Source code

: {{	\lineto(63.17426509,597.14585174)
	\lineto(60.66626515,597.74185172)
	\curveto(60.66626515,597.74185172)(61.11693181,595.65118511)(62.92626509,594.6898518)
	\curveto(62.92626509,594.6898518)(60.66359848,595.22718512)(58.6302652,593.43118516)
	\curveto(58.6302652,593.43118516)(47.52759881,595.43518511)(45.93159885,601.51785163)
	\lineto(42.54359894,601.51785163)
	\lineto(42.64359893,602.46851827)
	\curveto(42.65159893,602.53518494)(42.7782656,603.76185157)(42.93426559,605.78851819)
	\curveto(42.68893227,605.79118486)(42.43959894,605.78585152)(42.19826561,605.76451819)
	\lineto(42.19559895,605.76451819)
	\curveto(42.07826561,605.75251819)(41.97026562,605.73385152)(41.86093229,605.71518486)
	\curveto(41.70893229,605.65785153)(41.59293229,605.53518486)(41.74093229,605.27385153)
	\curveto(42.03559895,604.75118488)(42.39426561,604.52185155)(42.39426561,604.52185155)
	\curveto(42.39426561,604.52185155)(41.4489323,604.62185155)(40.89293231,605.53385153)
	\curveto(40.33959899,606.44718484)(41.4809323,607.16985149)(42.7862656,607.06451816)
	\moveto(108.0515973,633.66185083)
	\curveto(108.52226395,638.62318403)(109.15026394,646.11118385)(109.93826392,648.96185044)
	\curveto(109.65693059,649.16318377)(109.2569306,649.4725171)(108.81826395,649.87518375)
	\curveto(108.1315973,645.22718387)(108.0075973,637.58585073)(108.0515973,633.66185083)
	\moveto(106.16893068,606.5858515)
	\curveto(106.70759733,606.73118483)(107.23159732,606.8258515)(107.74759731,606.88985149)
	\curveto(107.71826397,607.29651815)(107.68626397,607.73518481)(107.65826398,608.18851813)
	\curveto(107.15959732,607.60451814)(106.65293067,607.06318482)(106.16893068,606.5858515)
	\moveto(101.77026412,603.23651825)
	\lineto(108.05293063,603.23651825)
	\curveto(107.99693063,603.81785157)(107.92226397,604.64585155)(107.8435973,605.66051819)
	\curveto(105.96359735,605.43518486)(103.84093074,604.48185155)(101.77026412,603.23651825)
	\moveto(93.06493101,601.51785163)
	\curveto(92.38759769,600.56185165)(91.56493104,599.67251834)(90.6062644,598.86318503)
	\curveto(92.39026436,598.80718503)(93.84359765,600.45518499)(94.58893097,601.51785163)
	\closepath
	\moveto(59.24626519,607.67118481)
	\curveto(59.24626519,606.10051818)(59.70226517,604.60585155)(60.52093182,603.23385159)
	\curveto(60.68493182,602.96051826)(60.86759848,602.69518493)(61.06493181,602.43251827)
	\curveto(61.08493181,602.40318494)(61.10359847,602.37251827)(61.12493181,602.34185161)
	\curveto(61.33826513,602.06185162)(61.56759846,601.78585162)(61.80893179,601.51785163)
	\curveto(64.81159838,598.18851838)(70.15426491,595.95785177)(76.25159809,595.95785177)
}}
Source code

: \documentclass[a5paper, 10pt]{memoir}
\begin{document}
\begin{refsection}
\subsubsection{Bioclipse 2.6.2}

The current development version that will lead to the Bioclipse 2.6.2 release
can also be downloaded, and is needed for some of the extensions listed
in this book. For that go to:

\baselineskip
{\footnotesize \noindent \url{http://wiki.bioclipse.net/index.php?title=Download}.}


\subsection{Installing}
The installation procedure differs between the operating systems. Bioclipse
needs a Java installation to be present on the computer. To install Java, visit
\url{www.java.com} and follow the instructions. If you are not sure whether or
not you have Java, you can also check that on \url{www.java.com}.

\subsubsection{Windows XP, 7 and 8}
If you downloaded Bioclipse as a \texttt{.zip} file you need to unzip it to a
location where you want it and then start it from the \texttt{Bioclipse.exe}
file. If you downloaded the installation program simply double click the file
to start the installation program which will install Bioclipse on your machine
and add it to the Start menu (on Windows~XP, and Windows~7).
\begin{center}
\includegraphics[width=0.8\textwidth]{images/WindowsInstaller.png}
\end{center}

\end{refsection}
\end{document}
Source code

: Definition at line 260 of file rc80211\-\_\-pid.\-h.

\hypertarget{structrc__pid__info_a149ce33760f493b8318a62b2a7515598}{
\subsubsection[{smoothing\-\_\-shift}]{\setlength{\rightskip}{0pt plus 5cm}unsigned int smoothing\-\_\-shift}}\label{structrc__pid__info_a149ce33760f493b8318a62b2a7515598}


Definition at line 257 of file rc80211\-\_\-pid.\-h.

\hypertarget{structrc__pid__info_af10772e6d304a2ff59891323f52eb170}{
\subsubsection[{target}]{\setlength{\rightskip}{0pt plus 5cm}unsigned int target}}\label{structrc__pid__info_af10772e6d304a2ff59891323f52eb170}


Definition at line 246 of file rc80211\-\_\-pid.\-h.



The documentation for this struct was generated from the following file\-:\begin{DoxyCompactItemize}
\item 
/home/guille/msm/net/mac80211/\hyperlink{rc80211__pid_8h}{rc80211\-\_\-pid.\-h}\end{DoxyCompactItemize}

──────────

How to complete this task: Only lines of the material that contain the word "begin" belong in the answer; copy each one.

Written reply:
\begin{document}
\begin{refsection}
\begin{center}
The documentation for this struct was generated from the following file\-:\begin{DoxyCompactItemize}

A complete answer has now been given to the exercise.